It is important to remember that CT includes a broad range of interventions, not just thought sheets and rational responses. Thought sheets and rational responses are not likely to be very useful with clients who are of limited intellectual ability or who are illiterate.

However, this doesn't mean CT isn't helpful with these individuals, it means that appropriate adjustments need to be made in the treatment approach. In general, self-instructional training, problem-solving training, modeling, role-play, and behavioral interventions are more useful when the client has significant intellectual limitations. Also, office-based treatment may inadequate unless there is significant coordination with family members, case managers, job coaches, house-parents, and others who play important roles in the client's life.

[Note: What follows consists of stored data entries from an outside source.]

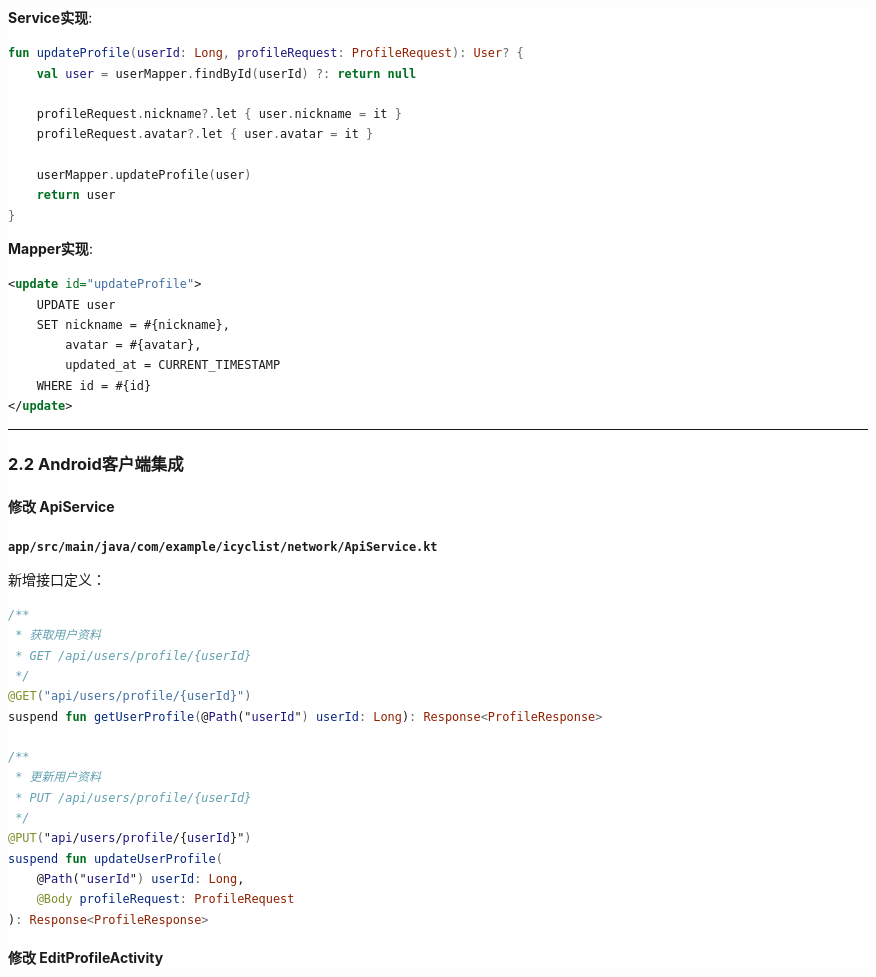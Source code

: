 **Service实现**:
```kotlin
fun updateProfile(userId: Long, profileRequest: ProfileRequest): User? {
    val user = userMapper.findById(userId) ?: return null
    
    profileRequest.nickname?.let { user.nickname = it }
    profileRequest.avatar?.let { user.avatar = it }
    
    userMapper.updateProfile(user)
    return user
}
```

**Mapper实现**:
```xml
<update id="updateProfile">
    UPDATE user
    SET nickname = #{nickname},
        avatar = #{avatar},
        updated_at = CURRENT_TIMESTAMP
    WHERE id = #{id}
</update>
```

---

### 2.2 Android客户端集成

#### 修改 ApiService

**`app/src/main/java/com/example/icyclist/network/ApiService.kt`**

新增接口定义：
```kotlin
/**
 * 获取用户资料
 * GET /api/users/profile/{userId}
 */
@GET("api/users/profile/{userId}")
suspend fun getUserProfile(@Path("userId") userId: Long): Response<ProfileResponse>

/**
 * 更新用户资料
 * PUT /api/users/profile/{userId}
 */
@PUT("api/users/profile/{userId}")
suspend fun updateUserProfile(
    @Path("userId") userId: Long,
    @Body profileRequest: ProfileRequest
): Response<ProfileResponse>
```

#### 修改 EditProfileActivity

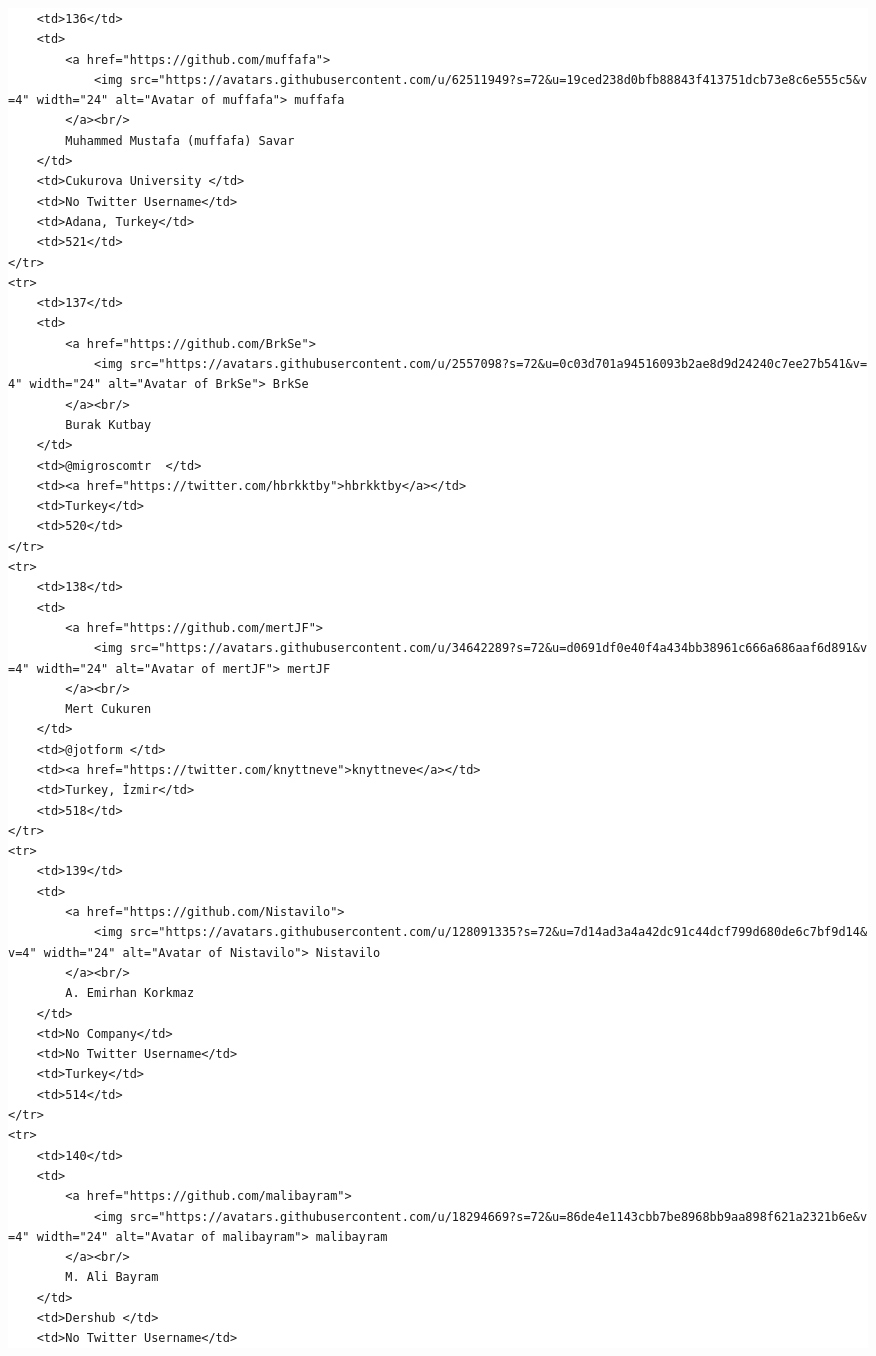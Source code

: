 		<td>136</td>
		<td>
			<a href="https://github.com/muffafa">
				<img src="https://avatars.githubusercontent.com/u/62511949?s=72&u=19ced238d0bfb88843f413751dcb73e8c6e555c5&v=4" width="24" alt="Avatar of muffafa"> muffafa
			</a><br/>
			Muhammed Mustafa (muffafa) Savar
		</td>
		<td>Cukurova University </td>
		<td>No Twitter Username</td>
		<td>Adana, Turkey</td>
		<td>521</td>
	</tr>
	<tr>
		<td>137</td>
		<td>
			<a href="https://github.com/BrkSe">
				<img src="https://avatars.githubusercontent.com/u/2557098?s=72&u=0c03d701a94516093b2ae8d9d24240c7ee27b541&v=4" width="24" alt="Avatar of BrkSe"> BrkSe
			</a><br/>
			Burak Kutbay
		</td>
		<td>@migroscomtr  </td>
		<td><a href="https://twitter.com/hbrkktby">hbrkktby</a></td>
		<td>Turkey</td>
		<td>520</td>
	</tr>
	<tr>
		<td>138</td>
		<td>
			<a href="https://github.com/mertJF">
				<img src="https://avatars.githubusercontent.com/u/34642289?s=72&u=d0691df0e40f4a434bb38961c666a686aaf6d891&v=4" width="24" alt="Avatar of mertJF"> mertJF
			</a><br/>
			Mert Cukuren
		</td>
		<td>@jotform </td>
		<td><a href="https://twitter.com/knyttneve">knyttneve</a></td>
		<td>Turkey, İzmir</td>
		<td>518</td>
	</tr>
	<tr>
		<td>139</td>
		<td>
			<a href="https://github.com/Nistavilo">
				<img src="https://avatars.githubusercontent.com/u/128091335?s=72&u=7d14ad3a4a42dc91c44dcf799d680de6c7bf9d14&v=4" width="24" alt="Avatar of Nistavilo"> Nistavilo
			</a><br/>
			A. Emirhan Korkmaz
		</td>
		<td>No Company</td>
		<td>No Twitter Username</td>
		<td>Turkey</td>
		<td>514</td>
	</tr>
	<tr>
		<td>140</td>
		<td>
			<a href="https://github.com/malibayram">
				<img src="https://avatars.githubusercontent.com/u/18294669?s=72&u=86de4e1143cbb7be8968bb9aa898f621a2321b6e&v=4" width="24" alt="Avatar of malibayram"> malibayram
			</a><br/>
			M. Ali Bayram
		</td>
		<td>Dershub </td>
		<td>No Twitter Username</td>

For example, I am currently working with a young man who experienced a traumatic brain injury as an infant. He was in special education classes through high school and is now able to hold janitorial jobs with some supervision and coaching. CT for anxiety, depression, anger, and OCD has been quite helpful to him. Treatment has required coordination with his psychiatrist and telephone contacts with family members. A good case manager and the client's involvement in social programs for persons with developmental disabilities have been quite helpful. If it is possible to get him into an appropriate group home or supported living situation, that will be really helpful. We're doing CT but we aren't using thought sheets and we are combining office-based treatment with case management, consultation with family members, and a number of supportive services.